痛い、クマが私のお腹を引き裂いてるの…「地獄のような痛みと恐怖」ムツゴロウさんが知った凶暴ヒグマ、唯一の弱点
農林水産省が発表した2021年度「全国の野生鳥獣による農作物被害状況」によるとクマによる農作物への被害は4億3800万円だった。クマと人間が共存する方法はあるのか。作家の小倉健一氏が解説する――。
腹を空かせたクマや子供連れのメスグマの恐怖
北海道幌加内町の朱鞠内湖東部で、5月14日午前5時半ごろ、1人でイトウ釣りをしていたアルバイト男性が行方不明になった。男性は渡し船で釣りのスポットに移動した後の出来事で、男性を迎えに行った渡し船の従業員が釣り場付近で、(釣りでよく着用する)胴長靴をくわえたヒグマを発見した。翌日には、男性の遺体が発見され、地元のハンターがヒグマを殺した。北海道警察は、男性がクマに襲われて死亡したと発表した。警察によると、行方不明になった男性が釣りをしていた湖北東部の入り江付近で、覆うようにかぶせられた草木の下から胴体とみられる遺体の一部が見つかったものの、損傷が激しく、射殺されたヒグマの胃袋には約9キロの内容物があり、肉片や骨片も混ざっていたという。

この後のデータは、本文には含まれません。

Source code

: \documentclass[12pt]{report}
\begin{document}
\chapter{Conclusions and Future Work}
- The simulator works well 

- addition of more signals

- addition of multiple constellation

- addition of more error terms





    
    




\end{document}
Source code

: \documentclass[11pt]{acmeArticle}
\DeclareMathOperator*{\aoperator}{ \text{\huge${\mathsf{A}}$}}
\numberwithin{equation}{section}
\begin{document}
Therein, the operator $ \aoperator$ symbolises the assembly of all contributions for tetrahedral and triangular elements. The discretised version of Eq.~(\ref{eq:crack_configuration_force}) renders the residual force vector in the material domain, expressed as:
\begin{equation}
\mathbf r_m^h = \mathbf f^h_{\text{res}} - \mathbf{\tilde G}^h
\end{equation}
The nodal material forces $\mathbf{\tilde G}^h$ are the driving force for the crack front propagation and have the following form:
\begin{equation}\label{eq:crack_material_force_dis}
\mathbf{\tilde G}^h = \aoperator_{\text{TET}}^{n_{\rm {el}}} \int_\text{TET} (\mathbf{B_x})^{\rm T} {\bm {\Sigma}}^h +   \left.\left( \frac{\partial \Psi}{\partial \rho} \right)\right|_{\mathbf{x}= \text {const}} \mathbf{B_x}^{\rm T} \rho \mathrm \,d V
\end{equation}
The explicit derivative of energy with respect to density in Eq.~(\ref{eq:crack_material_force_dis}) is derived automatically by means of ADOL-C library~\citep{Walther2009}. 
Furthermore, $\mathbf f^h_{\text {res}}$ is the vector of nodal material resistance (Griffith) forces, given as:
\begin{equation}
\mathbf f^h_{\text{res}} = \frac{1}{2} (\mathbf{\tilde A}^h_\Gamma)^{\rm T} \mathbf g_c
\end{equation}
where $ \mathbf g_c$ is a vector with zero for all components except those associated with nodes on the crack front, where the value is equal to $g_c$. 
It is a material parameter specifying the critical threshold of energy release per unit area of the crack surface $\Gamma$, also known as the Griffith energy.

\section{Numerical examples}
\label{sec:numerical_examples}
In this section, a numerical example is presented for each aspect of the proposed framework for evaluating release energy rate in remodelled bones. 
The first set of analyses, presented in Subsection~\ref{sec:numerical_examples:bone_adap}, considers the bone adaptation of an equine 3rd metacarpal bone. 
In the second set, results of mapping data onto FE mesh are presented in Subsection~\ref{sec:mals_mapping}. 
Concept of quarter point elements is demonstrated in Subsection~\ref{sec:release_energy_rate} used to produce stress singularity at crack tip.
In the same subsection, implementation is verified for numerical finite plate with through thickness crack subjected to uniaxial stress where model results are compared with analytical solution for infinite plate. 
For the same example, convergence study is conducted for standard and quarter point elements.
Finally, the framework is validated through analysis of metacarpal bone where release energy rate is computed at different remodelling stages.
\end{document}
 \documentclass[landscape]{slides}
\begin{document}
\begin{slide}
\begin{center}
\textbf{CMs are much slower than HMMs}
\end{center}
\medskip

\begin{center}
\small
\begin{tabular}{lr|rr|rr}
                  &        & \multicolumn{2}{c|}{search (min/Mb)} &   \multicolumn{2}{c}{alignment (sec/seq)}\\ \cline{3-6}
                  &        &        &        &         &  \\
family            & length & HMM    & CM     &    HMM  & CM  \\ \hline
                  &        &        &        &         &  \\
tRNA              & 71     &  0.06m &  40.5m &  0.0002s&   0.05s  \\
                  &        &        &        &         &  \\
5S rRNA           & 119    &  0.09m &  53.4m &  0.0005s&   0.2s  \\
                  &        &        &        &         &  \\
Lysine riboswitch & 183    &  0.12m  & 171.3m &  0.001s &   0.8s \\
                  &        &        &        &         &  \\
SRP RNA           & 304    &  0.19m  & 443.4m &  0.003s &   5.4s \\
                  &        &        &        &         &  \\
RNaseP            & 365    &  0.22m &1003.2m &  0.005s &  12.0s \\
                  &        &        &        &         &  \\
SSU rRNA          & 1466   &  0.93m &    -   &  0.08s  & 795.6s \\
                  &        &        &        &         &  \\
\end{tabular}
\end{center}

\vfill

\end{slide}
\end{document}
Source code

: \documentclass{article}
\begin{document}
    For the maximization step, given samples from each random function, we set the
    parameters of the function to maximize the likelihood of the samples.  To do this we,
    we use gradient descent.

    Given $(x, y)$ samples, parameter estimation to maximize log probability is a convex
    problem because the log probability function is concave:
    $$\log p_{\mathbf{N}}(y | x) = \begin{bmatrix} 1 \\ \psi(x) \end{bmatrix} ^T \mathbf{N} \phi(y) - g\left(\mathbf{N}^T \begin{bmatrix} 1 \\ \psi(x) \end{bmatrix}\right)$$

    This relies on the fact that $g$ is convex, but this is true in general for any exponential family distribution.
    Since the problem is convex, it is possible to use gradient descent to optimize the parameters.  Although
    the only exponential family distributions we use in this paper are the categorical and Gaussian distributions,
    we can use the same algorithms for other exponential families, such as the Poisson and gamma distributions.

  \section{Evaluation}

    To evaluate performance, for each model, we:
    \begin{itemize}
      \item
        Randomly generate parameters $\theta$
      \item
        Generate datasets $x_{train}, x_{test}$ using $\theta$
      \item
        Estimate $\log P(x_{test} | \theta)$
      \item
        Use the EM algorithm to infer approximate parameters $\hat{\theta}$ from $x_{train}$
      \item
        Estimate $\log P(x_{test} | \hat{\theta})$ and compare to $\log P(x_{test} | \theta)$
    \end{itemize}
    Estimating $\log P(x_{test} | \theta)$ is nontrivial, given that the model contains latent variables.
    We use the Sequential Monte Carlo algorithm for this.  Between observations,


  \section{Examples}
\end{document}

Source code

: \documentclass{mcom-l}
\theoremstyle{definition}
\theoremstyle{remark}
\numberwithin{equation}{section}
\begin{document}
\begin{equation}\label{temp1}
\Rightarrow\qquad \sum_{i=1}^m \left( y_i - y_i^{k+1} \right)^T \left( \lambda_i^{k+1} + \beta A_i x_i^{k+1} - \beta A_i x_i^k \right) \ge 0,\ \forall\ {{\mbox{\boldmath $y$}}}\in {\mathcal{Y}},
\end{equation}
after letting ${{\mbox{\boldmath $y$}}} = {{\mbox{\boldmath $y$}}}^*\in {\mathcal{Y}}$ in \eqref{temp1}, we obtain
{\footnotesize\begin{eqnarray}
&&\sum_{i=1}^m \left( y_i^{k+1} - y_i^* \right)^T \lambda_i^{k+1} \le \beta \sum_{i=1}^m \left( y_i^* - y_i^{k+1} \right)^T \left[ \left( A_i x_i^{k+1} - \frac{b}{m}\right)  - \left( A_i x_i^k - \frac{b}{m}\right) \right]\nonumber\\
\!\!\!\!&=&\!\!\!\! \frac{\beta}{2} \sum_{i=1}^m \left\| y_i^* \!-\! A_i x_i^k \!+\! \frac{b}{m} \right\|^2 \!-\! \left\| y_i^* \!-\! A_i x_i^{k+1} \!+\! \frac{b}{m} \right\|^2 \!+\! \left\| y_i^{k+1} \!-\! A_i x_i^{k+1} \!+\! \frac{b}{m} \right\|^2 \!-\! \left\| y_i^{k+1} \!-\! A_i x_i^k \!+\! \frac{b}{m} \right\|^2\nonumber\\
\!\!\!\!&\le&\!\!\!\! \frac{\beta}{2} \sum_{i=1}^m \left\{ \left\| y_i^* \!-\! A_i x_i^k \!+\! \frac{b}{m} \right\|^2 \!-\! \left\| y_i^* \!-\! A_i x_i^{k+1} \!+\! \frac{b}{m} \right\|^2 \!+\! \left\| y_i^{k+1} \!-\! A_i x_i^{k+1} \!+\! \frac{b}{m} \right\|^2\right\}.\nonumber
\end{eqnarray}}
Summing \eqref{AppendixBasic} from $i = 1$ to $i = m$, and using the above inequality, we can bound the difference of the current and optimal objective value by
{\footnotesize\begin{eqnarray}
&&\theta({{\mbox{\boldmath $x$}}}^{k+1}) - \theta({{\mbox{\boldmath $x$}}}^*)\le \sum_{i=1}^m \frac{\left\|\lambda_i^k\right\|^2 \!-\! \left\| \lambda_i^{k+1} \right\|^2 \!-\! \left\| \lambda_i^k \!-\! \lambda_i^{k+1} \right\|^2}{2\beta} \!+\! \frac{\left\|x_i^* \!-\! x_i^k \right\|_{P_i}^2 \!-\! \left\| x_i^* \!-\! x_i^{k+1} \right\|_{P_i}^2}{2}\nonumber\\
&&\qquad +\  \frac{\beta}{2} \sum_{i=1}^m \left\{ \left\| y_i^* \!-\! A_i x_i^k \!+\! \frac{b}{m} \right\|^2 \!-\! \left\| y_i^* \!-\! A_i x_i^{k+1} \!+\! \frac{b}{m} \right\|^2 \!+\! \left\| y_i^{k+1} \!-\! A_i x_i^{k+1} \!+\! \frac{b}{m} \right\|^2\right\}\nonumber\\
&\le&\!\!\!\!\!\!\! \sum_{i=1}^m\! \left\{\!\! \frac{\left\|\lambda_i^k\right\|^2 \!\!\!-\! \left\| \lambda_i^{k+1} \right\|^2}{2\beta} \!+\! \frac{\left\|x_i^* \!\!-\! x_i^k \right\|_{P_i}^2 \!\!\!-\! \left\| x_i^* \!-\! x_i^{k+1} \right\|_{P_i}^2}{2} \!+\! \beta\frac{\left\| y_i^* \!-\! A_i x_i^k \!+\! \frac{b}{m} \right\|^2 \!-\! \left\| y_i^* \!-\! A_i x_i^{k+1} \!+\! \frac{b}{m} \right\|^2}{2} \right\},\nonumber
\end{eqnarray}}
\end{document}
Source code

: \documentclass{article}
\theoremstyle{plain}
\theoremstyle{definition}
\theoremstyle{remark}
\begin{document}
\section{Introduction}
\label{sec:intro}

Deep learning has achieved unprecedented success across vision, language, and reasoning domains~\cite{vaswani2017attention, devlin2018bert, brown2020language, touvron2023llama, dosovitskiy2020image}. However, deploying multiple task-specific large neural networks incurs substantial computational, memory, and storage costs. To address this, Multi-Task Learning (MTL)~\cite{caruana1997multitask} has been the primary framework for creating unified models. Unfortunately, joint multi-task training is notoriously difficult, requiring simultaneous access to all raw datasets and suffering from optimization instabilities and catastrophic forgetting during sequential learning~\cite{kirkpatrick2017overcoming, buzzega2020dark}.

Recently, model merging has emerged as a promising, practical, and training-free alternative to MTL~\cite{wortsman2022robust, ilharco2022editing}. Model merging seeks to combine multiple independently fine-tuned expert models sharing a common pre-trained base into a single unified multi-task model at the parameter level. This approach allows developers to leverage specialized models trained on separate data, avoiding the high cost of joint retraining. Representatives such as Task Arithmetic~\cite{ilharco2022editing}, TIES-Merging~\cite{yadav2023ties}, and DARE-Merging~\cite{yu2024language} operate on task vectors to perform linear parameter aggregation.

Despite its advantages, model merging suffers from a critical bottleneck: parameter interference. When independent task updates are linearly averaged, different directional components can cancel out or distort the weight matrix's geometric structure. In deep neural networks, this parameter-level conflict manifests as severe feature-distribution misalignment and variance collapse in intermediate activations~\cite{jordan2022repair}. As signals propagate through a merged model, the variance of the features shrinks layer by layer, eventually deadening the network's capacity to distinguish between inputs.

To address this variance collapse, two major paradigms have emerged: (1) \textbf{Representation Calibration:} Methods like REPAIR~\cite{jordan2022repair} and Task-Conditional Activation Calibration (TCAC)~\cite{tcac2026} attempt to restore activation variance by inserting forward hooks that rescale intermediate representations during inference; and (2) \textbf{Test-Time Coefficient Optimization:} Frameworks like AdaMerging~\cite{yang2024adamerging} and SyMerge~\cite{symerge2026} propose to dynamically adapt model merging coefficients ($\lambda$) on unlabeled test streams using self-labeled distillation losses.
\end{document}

湖付近は、クマの生息地として知られるが、これまで人身被害の記録はなかったのだという。しかし、毎日新聞(5月25日)の報道によれば、【一方、事故の約1週間前から不穏な前兆があった。ナマコ沢付近で5月9日に人を恐れない様子のクマが目撃されている。音を出すなどの威嚇をしても逃げ出さない「特殊な性質」だったという。地元の警戒感は高まり、朱鞠内湖のウェブサイトで釣り人に注意を呼びかけていた】のだという。
時速60キロ、ヒグマからの逃げ方
クマは元々、警戒心が強く、人を避ける傾向にあるとされているが、そうではないクマもたくさんいるようだ。クマは大きな物音を立てたり、人の声がするところへは近寄ってこないケースが多いとされるが、お腹を空かせたクマや子供連れのメスグマは、物音を立てたり、威嚇すると人間を襲ってくるケースがある。いったい、どうすればいいのかと頭を抱えてしまうところだが、現実は受け入れるしかないだろう。